*** Opening MATERIAL PROVIDED ***

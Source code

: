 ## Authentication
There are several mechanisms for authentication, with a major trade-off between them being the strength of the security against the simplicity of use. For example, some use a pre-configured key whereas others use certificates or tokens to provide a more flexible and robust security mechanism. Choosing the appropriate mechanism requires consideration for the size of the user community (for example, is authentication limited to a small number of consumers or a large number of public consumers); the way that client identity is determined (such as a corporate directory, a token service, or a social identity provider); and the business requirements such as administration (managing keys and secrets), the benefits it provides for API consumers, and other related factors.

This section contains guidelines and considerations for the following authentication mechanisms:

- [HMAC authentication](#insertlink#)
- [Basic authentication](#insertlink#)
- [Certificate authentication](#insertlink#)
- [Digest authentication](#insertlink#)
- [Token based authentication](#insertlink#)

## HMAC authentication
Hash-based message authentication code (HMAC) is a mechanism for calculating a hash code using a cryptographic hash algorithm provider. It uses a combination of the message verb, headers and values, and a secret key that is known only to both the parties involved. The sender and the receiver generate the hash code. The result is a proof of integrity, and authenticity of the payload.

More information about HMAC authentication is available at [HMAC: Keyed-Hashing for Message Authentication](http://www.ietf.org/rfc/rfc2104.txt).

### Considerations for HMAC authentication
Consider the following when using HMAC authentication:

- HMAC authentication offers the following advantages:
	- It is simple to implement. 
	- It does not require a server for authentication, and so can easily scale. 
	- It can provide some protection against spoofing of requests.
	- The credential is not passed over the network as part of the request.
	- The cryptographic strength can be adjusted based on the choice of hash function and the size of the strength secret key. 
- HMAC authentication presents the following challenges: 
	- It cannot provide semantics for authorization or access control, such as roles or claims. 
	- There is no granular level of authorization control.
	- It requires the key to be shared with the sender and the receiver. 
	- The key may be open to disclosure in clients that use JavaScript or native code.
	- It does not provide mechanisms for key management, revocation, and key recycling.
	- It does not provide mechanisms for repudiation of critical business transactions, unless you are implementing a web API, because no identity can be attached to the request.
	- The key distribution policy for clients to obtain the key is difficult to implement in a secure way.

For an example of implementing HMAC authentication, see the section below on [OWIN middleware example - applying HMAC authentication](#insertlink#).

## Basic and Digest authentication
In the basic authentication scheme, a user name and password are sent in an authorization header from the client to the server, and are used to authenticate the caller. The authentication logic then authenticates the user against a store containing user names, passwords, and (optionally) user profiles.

*** Closing MATERIAL PROVIDED ***
*** Opening MATERIAL PROVIDED ***

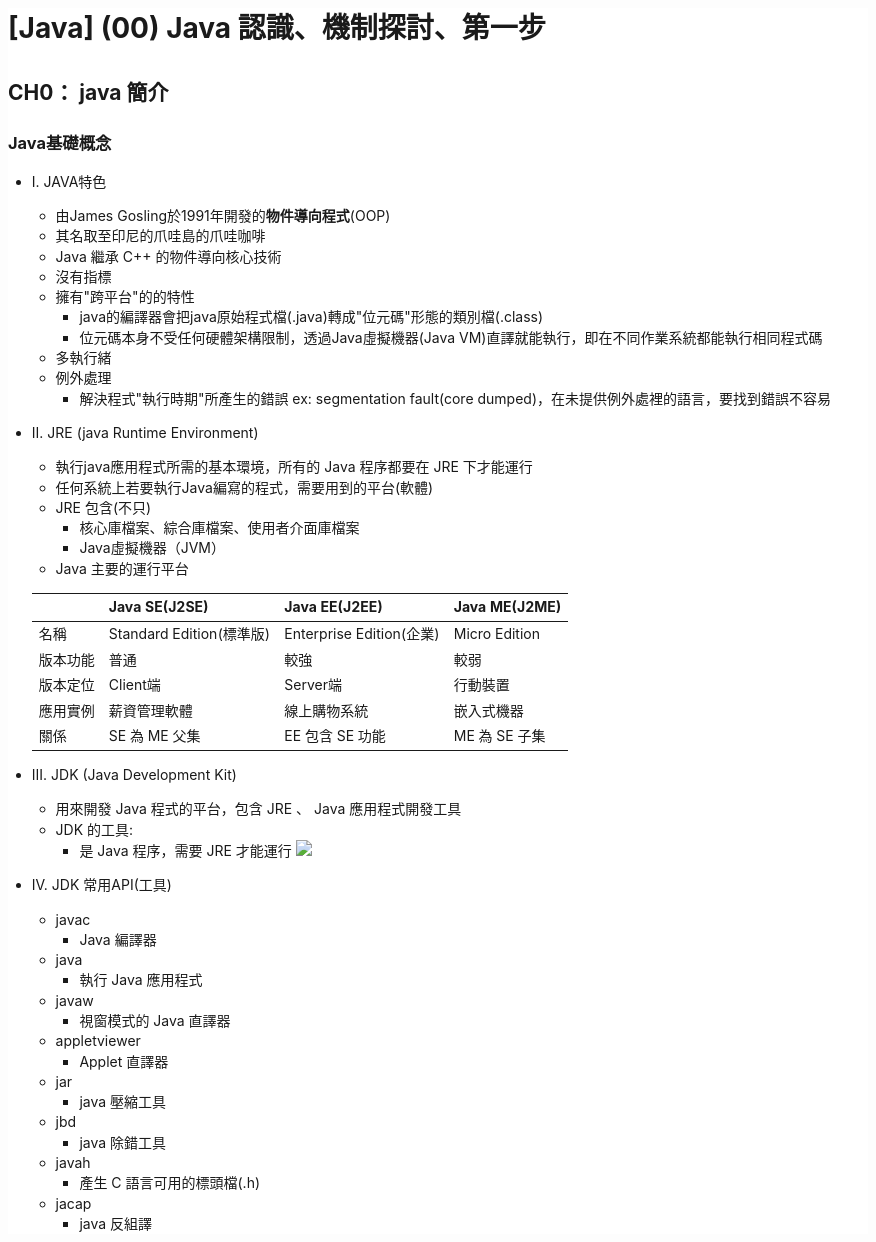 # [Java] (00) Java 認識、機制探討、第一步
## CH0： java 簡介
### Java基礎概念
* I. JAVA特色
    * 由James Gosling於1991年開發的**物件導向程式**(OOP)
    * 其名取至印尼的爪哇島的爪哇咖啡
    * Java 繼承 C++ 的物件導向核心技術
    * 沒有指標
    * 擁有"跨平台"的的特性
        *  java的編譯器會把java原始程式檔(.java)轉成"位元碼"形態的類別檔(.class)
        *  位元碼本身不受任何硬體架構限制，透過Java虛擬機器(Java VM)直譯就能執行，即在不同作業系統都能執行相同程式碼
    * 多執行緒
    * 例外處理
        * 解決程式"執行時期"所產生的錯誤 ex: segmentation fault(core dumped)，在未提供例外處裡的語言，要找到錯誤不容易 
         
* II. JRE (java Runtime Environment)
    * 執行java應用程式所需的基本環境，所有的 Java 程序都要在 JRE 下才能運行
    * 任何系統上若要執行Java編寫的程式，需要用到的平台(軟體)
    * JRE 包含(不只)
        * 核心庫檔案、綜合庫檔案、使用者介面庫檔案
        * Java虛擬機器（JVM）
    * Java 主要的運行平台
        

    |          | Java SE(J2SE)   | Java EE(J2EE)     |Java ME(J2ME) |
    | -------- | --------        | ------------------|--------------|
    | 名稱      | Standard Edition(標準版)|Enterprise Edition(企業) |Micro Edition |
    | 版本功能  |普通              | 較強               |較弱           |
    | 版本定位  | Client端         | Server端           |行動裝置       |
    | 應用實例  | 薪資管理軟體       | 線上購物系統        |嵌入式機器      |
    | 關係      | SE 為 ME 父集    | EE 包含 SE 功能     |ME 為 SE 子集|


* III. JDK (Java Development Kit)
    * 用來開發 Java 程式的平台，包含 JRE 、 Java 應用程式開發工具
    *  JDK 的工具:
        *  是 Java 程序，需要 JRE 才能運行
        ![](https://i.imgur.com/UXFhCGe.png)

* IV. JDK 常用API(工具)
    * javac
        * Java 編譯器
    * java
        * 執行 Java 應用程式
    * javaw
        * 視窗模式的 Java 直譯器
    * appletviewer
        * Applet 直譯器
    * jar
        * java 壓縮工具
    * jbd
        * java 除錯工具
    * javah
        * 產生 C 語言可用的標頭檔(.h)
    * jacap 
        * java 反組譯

*** Closing MATERIAL PROVIDED ***

## [ACTIVITY]
The answer must be every line of the records that contains the word "does".

## [ANSWER FOR THIS EXERCISE]
	- It does not require a server for authentication, and so can easily scale. 
	- It does not provide mechanisms for key management, revocation, and key recycling.
	- It does not provide mechanisms for repudiation of critical business transactions, unless you are implementing a web API, because no identity can be attached to the request.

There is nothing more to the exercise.